The relationship between IgA SSI and SSI gives more accurate information about the charge. The scatter diagram of IgA SSI and SSI revealed a distinct distribution for groups A and B. The difference in these distributions seems to result from differences in CS because this relationship is based on the clearance ratio of IgA to IgG, referring to the transferrin clearance. Indeed, the slope of the group B regression line resulted in 1.05, suggesting that IgA was equally filtered as IgG to the degree in all SSI. In contrast, the group A regression line resulted in 0.39, suggesting that the charge selective property is preserved in these nephrosis (podocyte diseases) and filtered 39% of IgA when compared with IgG. These positive linear correlations and the distinct slopes in both groups indicate the influence of the charge selective barrier.
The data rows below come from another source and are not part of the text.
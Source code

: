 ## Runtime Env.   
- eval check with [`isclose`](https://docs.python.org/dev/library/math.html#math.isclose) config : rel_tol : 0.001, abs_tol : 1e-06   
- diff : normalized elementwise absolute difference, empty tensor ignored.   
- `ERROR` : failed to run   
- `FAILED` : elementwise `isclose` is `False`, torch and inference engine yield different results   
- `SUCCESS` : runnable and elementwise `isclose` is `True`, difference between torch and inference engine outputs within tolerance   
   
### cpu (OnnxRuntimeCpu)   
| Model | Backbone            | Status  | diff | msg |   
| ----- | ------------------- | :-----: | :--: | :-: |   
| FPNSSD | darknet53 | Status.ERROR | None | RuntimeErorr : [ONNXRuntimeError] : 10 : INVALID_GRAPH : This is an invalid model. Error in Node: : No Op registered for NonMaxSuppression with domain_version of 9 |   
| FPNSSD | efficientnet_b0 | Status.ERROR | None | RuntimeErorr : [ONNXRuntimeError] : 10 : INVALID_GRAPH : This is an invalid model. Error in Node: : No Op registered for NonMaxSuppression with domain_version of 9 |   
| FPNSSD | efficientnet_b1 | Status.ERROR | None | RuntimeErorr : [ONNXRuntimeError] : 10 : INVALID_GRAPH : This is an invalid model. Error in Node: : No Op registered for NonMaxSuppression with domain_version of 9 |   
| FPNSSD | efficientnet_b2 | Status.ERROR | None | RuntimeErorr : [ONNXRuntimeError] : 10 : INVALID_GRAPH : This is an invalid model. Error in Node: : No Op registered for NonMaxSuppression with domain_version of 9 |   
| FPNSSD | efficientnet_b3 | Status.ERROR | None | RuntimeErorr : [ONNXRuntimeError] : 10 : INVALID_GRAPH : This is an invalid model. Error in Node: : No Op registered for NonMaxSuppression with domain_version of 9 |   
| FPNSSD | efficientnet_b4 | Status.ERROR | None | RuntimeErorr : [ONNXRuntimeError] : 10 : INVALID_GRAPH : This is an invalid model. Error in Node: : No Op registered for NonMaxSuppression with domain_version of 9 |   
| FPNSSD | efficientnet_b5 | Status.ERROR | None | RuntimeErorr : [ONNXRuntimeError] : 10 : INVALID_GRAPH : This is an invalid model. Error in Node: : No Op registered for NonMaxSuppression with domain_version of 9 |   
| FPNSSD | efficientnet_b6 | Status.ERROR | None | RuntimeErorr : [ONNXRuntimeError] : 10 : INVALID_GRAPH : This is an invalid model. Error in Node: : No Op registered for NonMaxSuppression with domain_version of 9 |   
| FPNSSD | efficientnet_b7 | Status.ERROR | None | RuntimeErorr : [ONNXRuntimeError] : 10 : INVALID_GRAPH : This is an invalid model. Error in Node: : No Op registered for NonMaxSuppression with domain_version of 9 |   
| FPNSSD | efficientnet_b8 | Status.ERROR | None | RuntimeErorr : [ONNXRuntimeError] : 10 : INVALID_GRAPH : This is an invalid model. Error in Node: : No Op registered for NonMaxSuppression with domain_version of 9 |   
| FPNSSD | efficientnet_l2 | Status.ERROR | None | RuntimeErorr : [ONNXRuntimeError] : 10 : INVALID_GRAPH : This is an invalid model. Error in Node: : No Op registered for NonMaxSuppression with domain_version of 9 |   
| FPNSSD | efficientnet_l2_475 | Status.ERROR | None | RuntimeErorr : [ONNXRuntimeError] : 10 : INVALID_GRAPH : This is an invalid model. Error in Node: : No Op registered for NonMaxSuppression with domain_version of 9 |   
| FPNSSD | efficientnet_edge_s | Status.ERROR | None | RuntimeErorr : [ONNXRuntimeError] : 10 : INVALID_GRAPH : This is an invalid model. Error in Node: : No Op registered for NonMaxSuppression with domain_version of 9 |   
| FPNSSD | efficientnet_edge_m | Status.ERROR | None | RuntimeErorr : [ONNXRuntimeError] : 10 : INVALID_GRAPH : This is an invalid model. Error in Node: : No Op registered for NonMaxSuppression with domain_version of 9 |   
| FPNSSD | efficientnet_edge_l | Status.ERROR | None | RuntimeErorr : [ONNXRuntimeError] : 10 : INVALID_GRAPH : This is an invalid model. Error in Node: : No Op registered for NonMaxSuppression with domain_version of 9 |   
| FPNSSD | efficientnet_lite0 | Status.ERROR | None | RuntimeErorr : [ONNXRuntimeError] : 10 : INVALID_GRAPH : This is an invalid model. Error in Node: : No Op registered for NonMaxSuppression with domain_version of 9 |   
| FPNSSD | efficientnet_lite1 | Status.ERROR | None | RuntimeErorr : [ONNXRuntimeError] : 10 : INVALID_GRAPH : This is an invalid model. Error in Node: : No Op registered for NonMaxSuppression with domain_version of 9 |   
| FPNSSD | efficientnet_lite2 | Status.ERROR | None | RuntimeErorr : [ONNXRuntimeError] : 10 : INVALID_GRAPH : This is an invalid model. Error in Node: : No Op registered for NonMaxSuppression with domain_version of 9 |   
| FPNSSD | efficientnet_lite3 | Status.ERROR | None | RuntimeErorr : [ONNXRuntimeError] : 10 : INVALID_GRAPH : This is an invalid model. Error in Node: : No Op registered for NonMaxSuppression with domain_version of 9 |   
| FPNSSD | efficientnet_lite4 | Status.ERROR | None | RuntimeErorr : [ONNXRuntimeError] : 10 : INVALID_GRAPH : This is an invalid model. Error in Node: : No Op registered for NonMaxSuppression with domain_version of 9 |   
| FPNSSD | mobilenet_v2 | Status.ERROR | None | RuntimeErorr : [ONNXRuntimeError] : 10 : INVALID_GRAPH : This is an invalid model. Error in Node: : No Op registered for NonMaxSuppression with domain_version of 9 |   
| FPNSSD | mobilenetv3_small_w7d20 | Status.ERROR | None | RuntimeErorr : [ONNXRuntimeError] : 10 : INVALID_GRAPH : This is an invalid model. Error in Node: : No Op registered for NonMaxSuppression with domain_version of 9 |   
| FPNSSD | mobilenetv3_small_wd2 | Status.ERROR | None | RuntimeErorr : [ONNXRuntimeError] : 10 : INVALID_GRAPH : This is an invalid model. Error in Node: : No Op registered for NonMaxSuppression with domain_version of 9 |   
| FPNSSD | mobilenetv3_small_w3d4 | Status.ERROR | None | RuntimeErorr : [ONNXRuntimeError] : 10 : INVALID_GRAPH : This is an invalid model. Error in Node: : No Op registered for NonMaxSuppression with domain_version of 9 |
The GBM poses anionic sites (33) consisted of glucosaminoglycans (34) and the decrement of such sites is presumed to reflect dysfunction of the charge selective barrier in nephrotic syndrome (26,34,35). In addition, the differential clearance study by Lund et al. (36) using neutral and native forms of albumin indicated that the fractional clearance of neutral albumin is 10 times greater than that of the native (anionic) albumin in vivo. Therefore, although remaining functional, the CS can be presumed to be weakening in group A, podocyte diseases.

As we were unable to examine CSI, SSI, and IgA SSI with a normal glomerular filtrate, which is difficult to obtain from human subjects, we do not have normal values for these indices. However, the difference in CSI between groups A and B indicates differences in the proteinuria origin that have yet to be postulated. The most important difference in pathology between groups A and B might be the degree of foot process effacement. Recently, several studies indicated impaired nephrin and podocin (37,38) expression in some cases of SSNS and steroid–resistant nephrotic syndrome as well as in FCNS (2) and familial SSNS (39). Thus, the essential difference between groups A and B might be based on the degree to which the slit diaphragm is dysfunctional. The slit diaphragm is intended as a central size-selective filtration barrier (40). Recent studies by Jeansson and Haraldsson (41) suggested the importance of endothelial glycocalyx in the charge-selective property of GCW. Unless impairment of the slit diaphragm may influence the anionic sites of GBM (35), the group A diseases are not likely to completely lose their charge-selective properties. This is supported by the cases of FCNS and FSGS since these diseases showed a worse SI with a better CSI than group A.

The most interesting fact in this study is that CS was evenly preserved in all of SSNS, FCNS, and FSGS, but the size selectivity was deteriorated in FCNS and FSGS. Although GBM changes among these diseases did not apparently differ, more precise GBM architecture as well as the difference in intraglomerular blood flow should be investigated to elucidate the mechanism regulating the size-selective barrier.

In conclusion, the present study suggests that the charge selective barrier functions to some degree in SSNS, FSGS, and FCNS, the podocyte diseases, while in contrast, it is completely impaired in the cases of AS, HSPN, IgAN, and MPGN. The conventional CSI proposed by the present study provides a new insight into the charge-selective mechanism in proteinuria in human glomerular diseases.